Tony Blair Diisukan Pimpin Proses Transisi Gaza, Hamas Mengecam Keras

Eks PM Inggris Tony Blair. (Anadolu Agency)

Tony Blair Diisukan Pimpin Proses Transisi Gaza, Hamas Mengecam Keras

Muhammad Reyhansyah • 29 September 2025 15:03

Gaza: Kelompok pejuang Palestina, Hamas, menegaskan pada Minggu, 28 September,  bahwa mantan Perdana Menteri Inggris Tony Blair adalah sosok yang tidak diinginkan dalam konteks Palestina.

Pernyataan ini disampaikan anggota Biro Politik Hamas, Husam Badran, melalui unggahan di Telegram yang dikutip Anadolu Agency, Senin, 29 September 2025. 

Sikap tersebut muncul setelah harian Haaretz melaporkan, mengutip sumber politik Arab, bahwa Amerika Serikat sedang menyiapkan rencana menunjuk Blair untuk memimpin pemerintahan transisi di Gaza.

Badran menyebut rencana yang dikaitkan dengan Blair sebagai “pertanda buruk bagi rakyat Palestina.” Ia menggambarkan Blair sebagai “figur negatif yang pantas diadili di pengadilan internasional atas kejahatannya, terutama perannya dalam perang Irak 2003–2011.”

Ia bahkan menyebut Blair “saudara setan” yang “tidak pernah memberi manfaat bagi perjuangan Palestina, bangsa Arab, maupun umat Muslim.”

Menurut Badran, pengelolaan urusan Palestina, baik di Gaza maupun Tepi Barat, adalah masalah internal yang harus diputuskan melalui konsensus nasional, bukan dipaksakan pihak luar. 
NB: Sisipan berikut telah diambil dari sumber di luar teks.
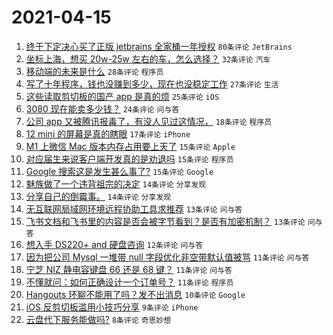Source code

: # 2021-04-15

1. [终于下定决心买了正版 jetbrains 全家桶一年授权](https://www.v2ex.com/t/770756) `80条评论` `JetBrains`
1. [坐标上海，想买 20w-25w 左右的车，怎么选择？](https://www.v2ex.com/t/770780) `32条评论` `汽车`
1. [移动端的未来是什么](https://www.v2ex.com/t/770773) `28条评论` `程序员`
1. [写了十年程序，钱也没赚到多少，现在也没稳定工作](https://www.v2ex.com/t/770791) `27条评论` `生活`
1. [这些读取剪切板的国产 app 是真的烦](https://www.v2ex.com/t/770796) `25条评论` `iOS`
1. [3080 现在能卖多少钱？](https://www.v2ex.com/t/770746) `24条评论` `问与答`
1. [公司 app 又被腾讯报毒了，有没人见过这情况，](https://www.v2ex.com/t/770759) `18条评论` `程序员`
1. [12 mini 的屏幕是真的瞎眼](https://www.v2ex.com/t/770743) `17条评论` `iPhone`
1. [M1 上微信 Mac 版本内存占用要上天了](https://www.v2ex.com/t/770790) `15条评论` `Apple`
1. [对应届生来说客户端开发真的是劝退吗](https://www.v2ex.com/t/770757) `15条评论` `程序员`
1. [Google 搜索这是发生甚么事了?](https://www.v2ex.com/t/770742) `15条评论` `Google`
1. [魅族做了一个违背祖宗的决定](https://www.v2ex.com/t/770801) `14条评论` `分享发现`
1. [分享自己的倒霉事。](https://www.v2ex.com/t/770760) `14条评论` `分享发现`
1. [无互联网局域网环境远程协助工具求推荐](https://www.v2ex.com/t/770799) `13条评论` `问与答`
1. [飞书文档和飞书里的内容是否会被字节看到？是否有加密机制？](https://www.v2ex.com/t/770779) `13条评论` `问与答`
1. [想入手 DS220+ and 硬盘咨询](https://www.v2ex.com/t/770748) `12条评论` `问与答`
1. [因为把公司 Mysql 一堆带 null 字段优化非空带默认值被骂](https://www.v2ex.com/t/770788) `11条评论` `问与答`
1. [宁芝 NIZ 静电容键盘 66 还是 68 键？](https://www.v2ex.com/t/770753) `11条评论` `问与答`
1. [不懂就问：如何正确设计一个订单号？](https://www.v2ex.com/t/770751) `11条评论` `程序员`
1. [Hangouts 环聊不能用了吗？发不出消息](https://www.v2ex.com/t/770784) `10条评论` `Google`
1. [iOS 反剪切板滥用小技巧分享](https://www.v2ex.com/t/770820) `9条评论` `iPhone`
1. [云盘代下服务能做吗?](https://www.v2ex.com/t/770789) `8条评论` `奇思妙想`
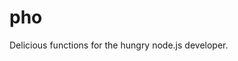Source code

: pho
===============================================================================

Delicious functions for the hungry node.js developer.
“Rakyat Palestina mampu mengelola diri mereka sendiri; kami memiliki sumber daya dan keahlian untuk menjalankan urusan kami serta membangun hubungan dengan kawasan dan dunia,” ujarnya.

Badran juga mengungkapkan bahwa sejak Desember 2023, pimpinan Hamas telah memutuskan untuk tidak lagi memerintah Gaza sendirian, keputusan yang juga disampaikan kepada faksi Palestina lain serta negara-negara sahabat, bahkan sebelum eskalasi perang terbaru.

Sikap terhadap Usulan Gencatan Senjata

Terkait pembicaraan gencatan senjata, Badran menegaskan pihaknya tidak menerima usulan resmi dari mediator, saluran yang biasanya digunakan dalam negosiasi. “Sejauh ini semua informasi hanya beredar melalui media, baik dikaitkan dengan Presiden AS Donald Trump maupun pihak lain,” katanya.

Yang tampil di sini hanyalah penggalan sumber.